[[ Exercise material open ]]

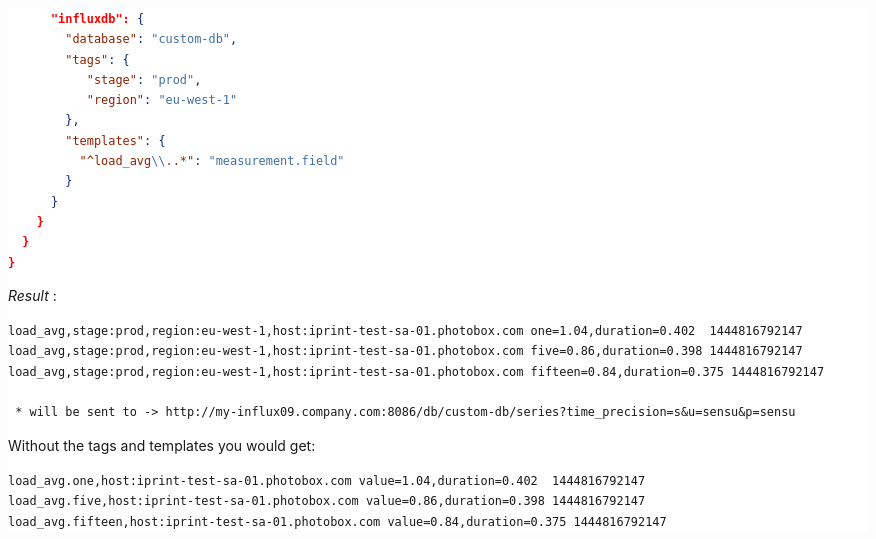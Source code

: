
 ```json
      "influxdb": {
        "database": "custom-db",
        "tags": {
           "stage": "prod",
           "region": "eu-west-1"
        },
        "templates": {
          "^load_avg\\..*": "measurement.field"
        }
      }
    }
  }
}
```

_Result_ :
```
load_avg,stage:prod,region:eu-west-1,host:iprint-test-sa-01.photobox.com one=1.04,duration=0.402  1444816792147
load_avg,stage:prod,region:eu-west-1,host:iprint-test-sa-01.photobox.com five=0.86,duration=0.398 1444816792147
load_avg,stage:prod,region:eu-west-1,host:iprint-test-sa-01.photobox.com fifteen=0.84,duration=0.375 1444816792147

 * will be sent to -> http://my-influx09.company.com:8086/db/custom-db/series?time_precision=s&u=sensu&p=sensu
```

Without the tags and templates you would get:
```
load_avg.one,host:iprint-test-sa-01.photobox.com value=1.04,duration=0.402  1444816792147
load_avg.five,host:iprint-test-sa-01.photobox.com value=0.86,duration=0.398 1444816792147
load_avg.fifteen,host:iprint-test-sa-01.photobox.com value=0.84,duration=0.375 1444816792147
```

[[ Exercise material closed ]]

About this exercise:
Please print the entries exactly as they stand. Images are not part of the copy.

Written response:
Source code

:
 ```json
      "influxdb": {
        "database": "custom-db",
        "tags": {
           "stage": "prod",
           "region": "eu-west-1"
        },
        "templates": {
          "^load_avg\\..*": "measurement.field"
        }
      }
    }
  }
}
```

_Result_ :
```
load_avg,stage:prod,region:eu-west-1,host:iprint-test-sa-01.photobox.com one=1.04,duration=0.402  1444816792147
load_avg,stage:prod,region:eu-west-1,host:iprint-test-sa-01.photobox.com five=0.86,duration=0.398 1444816792147
load_avg,stage:prod,region:eu-west-1,host:iprint-test-sa-01.photobox.com fifteen=0.84,duration=0.375 1444816792147

 * will be sent to -> http://my-influx09.company.com:8086/db/custom-db/series?time_precision=s&u=sensu&p=sensu
```

Without the tags and templates you would get:
```
load_avg.one,host:iprint-test-sa-01.photobox.com value=1.04,duration=0.402  1444816792147
load_avg.five,host:iprint-test-sa-01.photobox.com value=0.86,duration=0.398 1444816792147
load_avg.fifteen,host:iprint-test-sa-01.photobox.com value=0.84,duration=0.375 1444816792147
```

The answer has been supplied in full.